*Listed entries*:
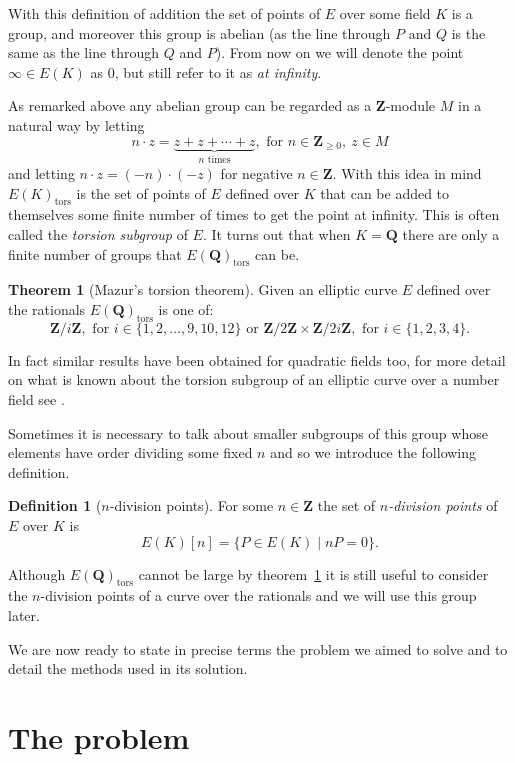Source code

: \documentclass[12pt,a4paper,abstracton,bibtotoc]{scrreprt}
\theoremstyle{definition}
\newtheorem{thm}{Theorem}
\newtheorem{defn}{Definition}
\newcommand{\QQ}{\mathbf{Q}}
\newcommand{\ZZ}{\mathbf{Z}}
\begin{document}
With this definition of addition the set of points of $E$ over some field $K$ is a group, and moreover this group is abelian (as the line through $P$ and $Q$ is the same as the line through $Q$ and $P$).
From now on we will denote the point $\infty\in E(K)$ as $0$, but still refer to it as \emph{at infinity}.

As remarked above any abelian group can be regarded as a $\ZZ$-module $M$ in a natural way by letting 
\[n\cdot z = \underbrace{z + z + \cdots + z}_\text{$n$ times},\text{ for } n\in\ZZ_{\ge 0},\ z\in M\]
and letting $n\cdot z = (-n)\cdot(-z)$ for negative $n\in \ZZ$.
With this idea in mind $E(K)_\text{tors}$ is the set of points of $E$ defined over $K$ that can be added to themselves some finite number of times to get the point at infinity.
This is often called the \emph{torsion subgroup} of $E$.
It turns out that when $K = \QQ$ there are only a finite number of groups that $E(\QQ)_\text{tors}$ can be.

\begin{thm}[Mazur's torsion theorem]
\label{thm:tors}
Given an elliptic curve $E$ defined over the rationals $E(\QQ)_\text{tors}$ is one of:
\[
\ZZ/i\ZZ,\text{ for } i \in\{1,2,\ldots,9,10,12\}\text{ or }
\ZZ/2\ZZ \times \ZZ/2i\ZZ,\text{ for } i \in\{1,2,3,4\}.
\]
\end{thm}

In fact similar results have been obtained for quadratic fields too, for more detail on what is known about the torsion subgroup of an elliptic curve over a number field see \cite{sutherland}.

Sometimes it is necessary to talk about smaller subgroups of this group whose elements have order dividing some fixed $n$ and so we introduce the following definition.
\begin{defn}[$n$-division points]
For some $n\in\ZZ$ the set of \emph{$n$-division points} of $E$ over $K$ is
\[
E(K)[n] = \{P\in E(K) \mid nP = 0\}.
\]
\end{defn}
Although $E(\QQ)_\text{tors}$ cannot be large by theorem~\ref{thm:tors} it is still useful to consider the $n$-division points of a curve over the rationals and we will use this group later.

\minisec{}
We are now ready to state in precise terms the problem we aimed to solve and to detail the methods used in its solution.


\chapter{The problem}
\label{chap:prob}
\end{document}
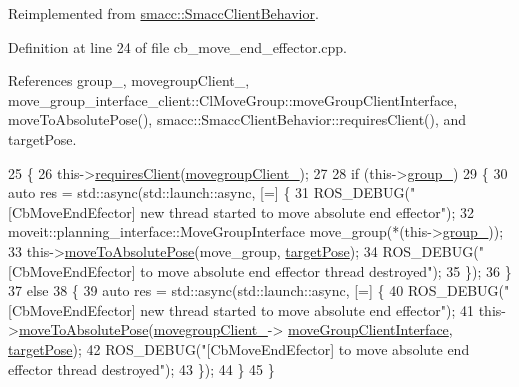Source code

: Reimplemented from \hyperlink{classsmacc_1_1SmaccClientBehavior_a7962382f93987c720ad432fef55b123f}{smacc\+::\+Smacc\+Client\+Behavior}.



Definition at line 24 of file cb\+\_\+move\+\_\+end\+\_\+effector.\+cpp.



References group\+\_\+, movegroup\+Client\+\_\+, move\+\_\+group\+\_\+interface\+\_\+client\+::\+Cl\+Move\+Group\+::move\+Group\+Client\+Interface, move\+To\+Absolute\+Pose(), smacc\+::\+Smacc\+Client\+Behavior\+::requires\+Client(), and target\+Pose.


\begin{DoxyCode}
25 \{
26   this->\hyperlink{classsmacc_1_1SmaccClientBehavior_a917f001e763a1059af337bf4e164f542}{requiresClient}(\hyperlink{classmove__group__interface__client_1_1CbMoveEndEffector_aec44abef326949b57872d68e7b495194}{movegroupClient\_});
27 
28   \textcolor{keywordflow}{if} (this->\hyperlink{classmove__group__interface__client_1_1CbMoveEndEffector_a91cf66e5db59f176ae7c811cc0ebfb91}{group\_})
29   \{
30     \textcolor{keyword}{auto} res = std::async(std::launch::async, [=] \{
31       ROS\_DEBUG(\textcolor{stringliteral}{"[CbMoveEndEfector] new thread started to move absolute end effector"});
32       moveit::planning\_interface::MoveGroupInterface move\_group(*(this->\hyperlink{classmove__group__interface__client_1_1CbMoveEndEffector_a91cf66e5db59f176ae7c811cc0ebfb91}{group\_}));
33       this->\hyperlink{classmove__group__interface__client_1_1CbMoveEndEffector_a7850f5f9c6fbc040b77e8456a2ecee09}{moveToAbsolutePose}(move\_group, \hyperlink{classmove__group__interface__client_1_1CbMoveEndEffector_a645e7131ef58ab052efbadf53ea82c59}{targetPose});
34       ROS\_DEBUG(\textcolor{stringliteral}{"[CbMoveEndEfector] to move absolute end effector thread destroyed"});
35     \});
36   \}
37   \textcolor{keywordflow}{else}
38   \{
39     \textcolor{keyword}{auto} res = std::async(std::launch::async, [=] \{
40       ROS\_DEBUG(\textcolor{stringliteral}{"[CbMoveEndEfector] new thread started to move absolute end effector"});
41       this->\hyperlink{classmove__group__interface__client_1_1CbMoveEndEffector_a7850f5f9c6fbc040b77e8456a2ecee09}{moveToAbsolutePose}(\hyperlink{classmove__group__interface__client_1_1CbMoveEndEffector_aec44abef326949b57872d68e7b495194}{movegroupClient\_}->
      \hyperlink{classmove__group__interface__client_1_1ClMoveGroup_a5f0ea9b52695661b17605691168d1f31}{moveGroupClientInterface}, \hyperlink{classmove__group__interface__client_1_1CbMoveEndEffector_a645e7131ef58ab052efbadf53ea82c59}{targetPose});
42       ROS\_DEBUG(\textcolor{stringliteral}{"[CbMoveEndEfector] to move absolute end effector thread destroyed"});
43     \});
44   \}
45 \}
\end{DoxyCode}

*What this task involves*:
Leaving the pictures behind, return every line above exactly.

*Result of the task*:
Source code

: \documentclass[12pt,a4paper,abstracton,bibtotoc]{scrreprt}
\theoremstyle{definition}
\newtheorem{thm}{Theorem}
\newtheorem{defn}{Definition}
\newcommand{\QQ}{\mathbf{Q}}
\newcommand{\ZZ}{\mathbf{Z}}
\begin{document}
With this definition of addition the set of points of $E$ over some field $K$ is a group, and moreover this group is abelian (as the line through $P$ and $Q$ is the same as the line through $Q$ and $P$).
From now on we will denote the point $\infty\in E(K)$ as $0$, but still refer to it as \emph{at infinity}.

As remarked above any abelian group can be regarded as a $\ZZ$-module $M$ in a natural way by letting 
\[n\cdot z = \underbrace{z + z + \cdots + z}_\text{$n$ times},\text{ for } n\in\ZZ_{\ge 0},\ z\in M\]
and letting $n\cdot z = (-n)\cdot(-z)$ for negative $n\in \ZZ$.
With this idea in mind $E(K)_\text{tors}$ is the set of points of $E$ defined over $K$ that can be added to themselves some finite number of times to get the point at infinity.
This is often called the \emph{torsion subgroup} of $E$.
It turns out that when $K = \QQ$ there are only a finite number of groups that $E(\QQ)_\text{tors}$ can be.

\begin{thm}[Mazur's torsion theorem]
\label{thm:tors}
Given an elliptic curve $E$ defined over the rationals $E(\QQ)_\text{tors}$ is one of:
\[
\ZZ/i\ZZ,\text{ for } i \in\{1,2,\ldots,9,10,12\}\text{ or }
\ZZ/2\ZZ \times \ZZ/2i\ZZ,\text{ for } i \in\{1,2,3,4\}.
\]
\end{thm}

In fact similar results have been obtained for quadratic fields too, for more detail on what is known about the torsion subgroup of an elliptic curve over a number field see \cite{sutherland}.

Sometimes it is necessary to talk about smaller subgroups of this group whose elements have order dividing some fixed $n$ and so we introduce the following definition.
\begin{defn}[$n$-division points]
For some $n\in\ZZ$ the set of \emph{$n$-division points} of $E$ over $K$ is
\[
E(K)[n] = \{P\in E(K) \mid nP = 0\}.
\]
\end{defn}
Although $E(\QQ)_\text{tors}$ cannot be large by theorem~\ref{thm:tors} it is still useful to consider the $n$-division points of a curve over the rationals and we will use this group later.

\minisec{}
We are now ready to state in precise terms the problem we aimed to solve and to detail the methods used in its solution.


\chapter{The problem}
\label{chap:prob}
\end{document}
Source code

: Reimplemented from \hyperlink{classsmacc_1_1SmaccClientBehavior_a7962382f93987c720ad432fef55b123f}{smacc\+::\+Smacc\+Client\+Behavior}.



Definition at line 24 of file cb\+\_\+move\+\_\+end\+\_\+effector.\+cpp.



References group\+\_\+, movegroup\+Client\+\_\+, move\+\_\+group\+\_\+interface\+\_\+client\+::\+Cl\+Move\+Group\+::move\+Group\+Client\+Interface, move\+To\+Absolute\+Pose(), smacc\+::\+Smacc\+Client\+Behavior\+::requires\+Client(), and target\+Pose.


\begin{DoxyCode}
25 \{
26   this->\hyperlink{classsmacc_1_1SmaccClientBehavior_a917f001e763a1059af337bf4e164f542}{requiresClient}(\hyperlink{classmove__group__interface__client_1_1CbMoveEndEffector_aec44abef326949b57872d68e7b495194}{movegroupClient\_});
27 
28   \textcolor{keywordflow}{if} (this->\hyperlink{classmove__group__interface__client_1_1CbMoveEndEffector_a91cf66e5db59f176ae7c811cc0ebfb91}{group\_})
29   \{
30     \textcolor{keyword}{auto} res = std::async(std::launch::async, [=] \{
31       ROS\_DEBUG(\textcolor{stringliteral}{"[CbMoveEndEfector] new thread started to move absolute end effector"});
32       moveit::planning\_interface::MoveGroupInterface move\_group(*(this->\hyperlink{classmove__group__interface__client_1_1CbMoveEndEffector_a91cf66e5db59f176ae7c811cc0ebfb91}{group\_}));
33       this->\hyperlink{classmove__group__interface__client_1_1CbMoveEndEffector_a7850f5f9c6fbc040b77e8456a2ecee09}{moveToAbsolutePose}(move\_group, \hyperlink{classmove__group__interface__client_1_1CbMoveEndEffector_a645e7131ef58ab052efbadf53ea82c59}{targetPose});
34       ROS\_DEBUG(\textcolor{stringliteral}{"[CbMoveEndEfector] to move absolute end effector thread destroyed"});
35     \});
36   \}
37   \textcolor{keywordflow}{else}
38   \{
39     \textcolor{keyword}{auto} res = std::async(std::launch::async, [=] \{
40       ROS\_DEBUG(\textcolor{stringliteral}{"[CbMoveEndEfector] new thread started to move absolute end effector"});
41       this->\hyperlink{classmove__group__interface__client_1_1CbMoveEndEffector_a7850f5f9c6fbc040b77e8456a2ecee09}{moveToAbsolutePose}(\hyperlink{classmove__group__interface__client_1_1CbMoveEndEffector_aec44abef326949b57872d68e7b495194}{movegroupClient\_}->
      \hyperlink{classmove__group__interface__client_1_1ClMoveGroup_a5f0ea9b52695661b17605691168d1f31}{moveGroupClientInterface}, \hyperlink{classmove__group__interface__client_1_1CbMoveEndEffector_a645e7131ef58ab052efbadf53ea82c59}{targetPose});
42       ROS\_DEBUG(\textcolor{stringliteral}{"[CbMoveEndEfector] to move absolute end effector thread destroyed"});
43     \});
44   \}
45 \}
\end{DoxyCode}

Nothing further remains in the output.